Collected data:
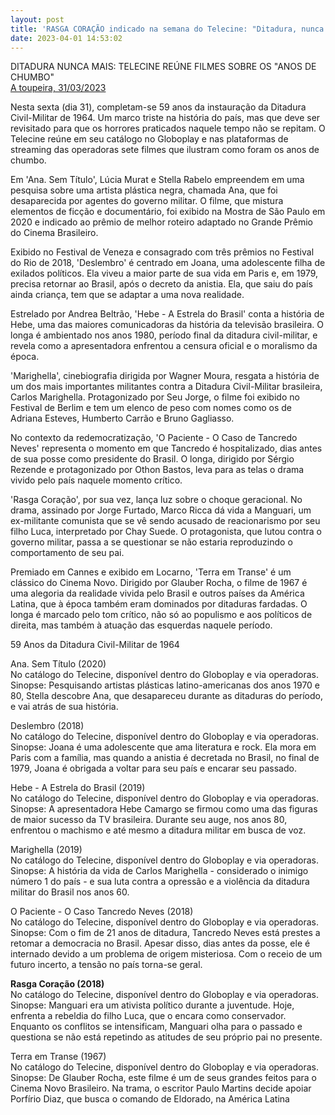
 ```yaml
---
layout: post
title: 'RASGA CORAÇÃO indicado na semana do Telecine: "Ditadura, nunca mais!"'
date: 2023-04-01 14:53:02
---
```

DITADURA NUNCA MAIS: TELECINE REÚNE FILMES SOBRE OS "ANOS DE CHUMBO"\
[A toupeira, 31/03/2023](https://www.atoupeira.com.br/ditadura-nunca-mais-telecine-reune-filmes-sobre-os-anos-de-chumbo/)

Nesta sexta (dia 31), completam-se 59 anos da instauração da Ditadura Civil-Militar de 1964. Um marco triste na história do país, mas que deve ser revisitado para que os horrores praticados naquele tempo não se repitam. O Telecine reúne em seu catálogo no Globoplay e nas plataformas de streaming das operadoras sete filmes que ilustram como foram os anos de chumbo.

Em 'Ana. Sem Título', Lúcia Murat e Stella Rabelo empreendem em uma pesquisa sobre uma artista plástica negra, chamada Ana, que foi desaparecida por agentes do governo militar. O filme, que mistura elementos de ficção e documentário, foi exibido na Mostra de São Paulo em 2020 e indicado ao prêmio de melhor roteiro adaptado no Grande Prêmio do Cinema Brasileiro.

Exibido no Festival de Veneza e consagrado com três prêmios no Festival do Rio de 2018, 'Deslembro' é centrado em Joana, uma adolescente filha de exilados políticos. Ela viveu a maior parte de sua vida em Paris e, em 1979, precisa retornar ao Brasil, após o decreto da anistia. Ela, que saiu do país ainda criança, tem que se adaptar a uma nova realidade.

Estrelado por Andrea Beltrão, 'Hebe - A Estrela do Brasil' conta a história de Hebe, uma das maiores comunicadoras da história da televisão brasileira. O longa é ambientado nos anos 1980, período final da ditadura civil-militar, e revela como a apresentadora enfrentou a censura oficial e o moralismo da época.

'Marighella', cinebiografia dirigida por Wagner Moura, resgata a história de um dos mais importantes militantes contra a Ditadura Civil-Militar brasileira, Carlos Marighella. Protagonizado por Seu Jorge, o filme foi exibido no Festival de Berlim e tem um elenco de peso com nomes como os de Adriana Esteves, Humberto Carrão e Bruno Gagliasso.

No contexto da redemocratização, 'O Paciente - O Caso de Tancredo Neves' representa o momento em que Tancredo é hospitalizado, dias antes de sua posse como presidente do Brasil. O longa, dirigido por Sérgio Rezende e protagonizado por Othon Bastos, leva para as telas o drama vivido pelo país naquele momento crítico.

'Rasga Coração', por sua vez, lança luz sobre o choque geracional. No drama, assinado por Jorge Furtado, Marco Ricca dá vida a Manguari, um ex-militante comunista que se vê sendo acusado de reacionarismo por seu filho Luca, interpretado por Chay Suede. O protagonista, que lutou contra o governo militar, passa a se questionar se não estaria reproduzindo o comportamento de seu pai.

Premiado em Cannes e exibido em Locarno, 'Terra em Transe' é um clássico do Cinema Novo. Dirigido por Glauber Rocha, o filme de 1967 é uma alegoria da realidade vivida pelo Brasil e outros países da América Latina, que à época também eram dominados por ditaduras fardadas. O longa é marcado pelo tom crítico, não só ao populismo e aos políticos de direita, mas também à atuação das esquerdas naquele período.

59 Anos da Ditadura Civil-Militar de 1964

Ana. Sem Título (2020)\
No catálogo do Telecine, disponível dentro do Globoplay e via operadoras.\
Sinopse: Pesquisando artistas plásticas latino-americanas dos anos 1970 e 80, Stella descobre Ana, que desapareceu durante as ditaduras do período, e vai atrás de sua história.

Deslembro (2018)\
No catálogo do Telecine, disponível dentro do Globoplay e via operadoras.\
Sinopse: Joana é uma adolescente que ama literatura e rock. Ela mora em Paris com a família, mas quando a anistia é decretada no Brasil, no final de 1979, Joana é obrigada a voltar para seu país e encarar seu passado.

Hebe - A Estrela do Brasil (2019)\
No catálogo do Telecine, disponível dentro do Globoplay e via operadoras.\
Sinopse: A apresentadora Hebe Camargo se firmou como uma das figuras de maior sucesso da TV brasileira. Durante seu auge, nos anos 80, enfrentou o machismo e até mesmo a ditadura militar em busca de voz.

Marighella (2019)\
No catálogo do Telecine, disponível dentro do Globoplay e via operadoras.\
Sinopse: A história da vida de Carlos Marighella - considerado o inimigo número 1 do país - e sua luta contra a opressão e a violência da ditadura militar do Brasil nos anos 60.

O Paciente - O Caso Tancredo Neves (2018)\
No catálogo do Telecine, disponível dentro do Globoplay e via operadoras.\
Sinopse: Com o fim de 21 anos de ditadura, Tancredo Neves está prestes a retomar a democracia no Brasil. Apesar disso, dias antes da posse, ele é internado devido a um problema de origem misteriosa. Com o receio de um futuro incerto, a tensão no país torna-se geral.

**Rasga Coração (2018)**\
No catálogo do Telecine, disponível dentro do Globoplay e via operadoras.\
Sinopse: Manguari era um ativista político durante a juventude. Hoje, enfrenta a rebeldia do filho Luca, que o encara como conservador. Enquanto os conflitos se intensificam, Manguari olha para o passado e questiona se não está repetindo as atitudes de seu próprio pai no presente.

Terra em Transe (1967)\
No catálogo do Telecine, disponível dentro do Globoplay e via operadoras.\
Sinopse: De Glauber Rocha, este filme é um de seus grandes feitos para o Cinema Novo Brasileiro. Na trama, o escritor Paulo Martins decide apoiar Porfírio Diaz, que busca o comando de Eldorado, na América Latina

**ABOUT THIS TASK**. The expected output is each entry given again word for word, with pictures dropped.

**TASK RESULT**.
 ```yaml
---
layout: post
title: 'RASGA CORAÇÃO indicado na semana do Telecine: "Ditadura, nunca mais!"'
date: 2023-04-01 14:53:02
---
```

DITADURA NUNCA MAIS: TELECINE REÚNE FILMES SOBRE OS "ANOS DE CHUMBO"\
[A toupeira, 31/03/2023](https://www.atoupeira.com.br/ditadura-nunca-mais-telecine-reune-filmes-sobre-os-anos-de-chumbo/)

Nesta sexta (dia 31), completam-se 59 anos da instauração da Ditadura Civil-Militar de 1964. Um marco triste na história do país, mas que deve ser revisitado para que os horrores praticados naquele tempo não se repitam. O Telecine reúne em seu catálogo no Globoplay e nas plataformas de streaming das operadoras sete filmes que ilustram como foram os anos de chumbo.

Em 'Ana. Sem Título', Lúcia Murat e Stella Rabelo empreendem em uma pesquisa sobre uma artista plástica negra, chamada Ana, que foi desaparecida por agentes do governo militar. O filme, que mistura elementos de ficção e documentário, foi exibido na Mostra de São Paulo em 2020 e indicado ao prêmio de melhor roteiro adaptado no Grande Prêmio do Cinema Brasileiro.

Exibido no Festival de Veneza e consagrado com três prêmios no Festival do Rio de 2018, 'Deslembro' é centrado em Joana, uma adolescente filha de exilados políticos. Ela viveu a maior parte de sua vida em Paris e, em 1979, precisa retornar ao Brasil, após o decreto da anistia. Ela, que saiu do país ainda criança, tem que se adaptar a uma nova realidade.

Estrelado por Andrea Beltrão, 'Hebe - A Estrela do Brasil' conta a história de Hebe, uma das maiores comunicadoras da história da televisão brasileira. O longa é ambientado nos anos 1980, período final da ditadura civil-militar, e revela como a apresentadora enfrentou a censura oficial e o moralismo da época.

'Marighella', cinebiografia dirigida por Wagner Moura, resgata a história de um dos mais importantes militantes contra a Ditadura Civil-Militar brasileira, Carlos Marighella. Protagonizado por Seu Jorge, o filme foi exibido no Festival de Berlim e tem um elenco de peso com nomes como os de Adriana Esteves, Humberto Carrão e Bruno Gagliasso.

No contexto da redemocratização, 'O Paciente - O Caso de Tancredo Neves' representa o momento em que Tancredo é hospitalizado, dias antes de sua posse como presidente do Brasil. O longa, dirigido por Sérgio Rezende e protagonizado por Othon Bastos, leva para as telas o drama vivido pelo país naquele momento crítico.

'Rasga Coração', por sua vez, lança luz sobre o choque geracional. No drama, assinado por Jorge Furtado, Marco Ricca dá vida a Manguari, um ex-militante comunista que se vê sendo acusado de reacionarismo por seu filho Luca, interpretado por Chay Suede. O protagonista, que lutou contra o governo militar, passa a se questionar se não estaria reproduzindo o comportamento de seu pai.

Premiado em Cannes e exibido em Locarno, 'Terra em Transe' é um clássico do Cinema Novo. Dirigido por Glauber Rocha, o filme de 1967 é uma alegoria da realidade vivida pelo Brasil e outros países da América Latina, que à época também eram dominados por ditaduras fardadas. O longa é marcado pelo tom crítico, não só ao populismo e aos políticos de direita, mas também à atuação das esquerdas naquele período.

59 Anos da Ditadura Civil-Militar de 1964

Ana. Sem Título (2020)\
No catálogo do Telecine, disponível dentro do Globoplay e via operadoras.\
Sinopse: Pesquisando artistas plásticas latino-americanas dos anos 1970 e 80, Stella descobre Ana, que desapareceu durante as ditaduras do período, e vai atrás de sua história.

Deslembro (2018)\
No catálogo do Telecine, disponível dentro do Globoplay e via operadoras.\
Sinopse: Joana é uma adolescente que ama literatura e rock. Ela mora em Paris com a família, mas quando a anistia é decretada no Brasil, no final de 1979, Joana é obrigada a voltar para seu país e encarar seu passado.

Hebe - A Estrela do Brasil (2019)\
No catálogo do Telecine, disponível dentro do Globoplay e via operadoras.\
Sinopse: A apresentadora Hebe Camargo se firmou como uma das figuras de maior sucesso da TV brasileira. Durante seu auge, nos anos 80, enfrentou o machismo e até mesmo a ditadura militar em busca de voz.

Marighella (2019)\
No catálogo do Telecine, disponível dentro do Globoplay e via operadoras.\
Sinopse: A história da vida de Carlos Marighella - considerado o inimigo número 1 do país - e sua luta contra a opressão e a violência da ditadura militar do Brasil nos anos 60.

O Paciente - O Caso Tancredo Neves (2018)\
No catálogo do Telecine, disponível dentro do Globoplay e via operadoras.\
Sinopse: Com o fim de 21 anos de ditadura, Tancredo Neves está prestes a retomar a democracia no Brasil. Apesar disso, dias antes da posse, ele é internado devido a um problema de origem misteriosa. Com o receio de um futuro incerto, a tensão no país torna-se geral.

**Rasga Coração (2018)**\
No catálogo do Telecine, disponível dentro do Globoplay e via operadoras.\
Sinopse: Manguari era um ativista político durante a juventude. Hoje, enfrenta a rebeldia do filho Luca, que o encara como conservador. Enquanto os conflitos se intensificam, Manguari olha para o passado e questiona se não está repetindo as atitudes de seu próprio pai no presente.

Terra em Transe (1967)\
No catálogo do Telecine, disponível dentro do Globoplay e via operadoras.\
Sinopse: De Glauber Rocha, este filme é um de seus grandes feitos para o Cinema Novo Brasileiro. Na trama, o escritor Paulo Martins decide apoiar Porfírio Diaz, que busca o comando de Eldorado, na América Latina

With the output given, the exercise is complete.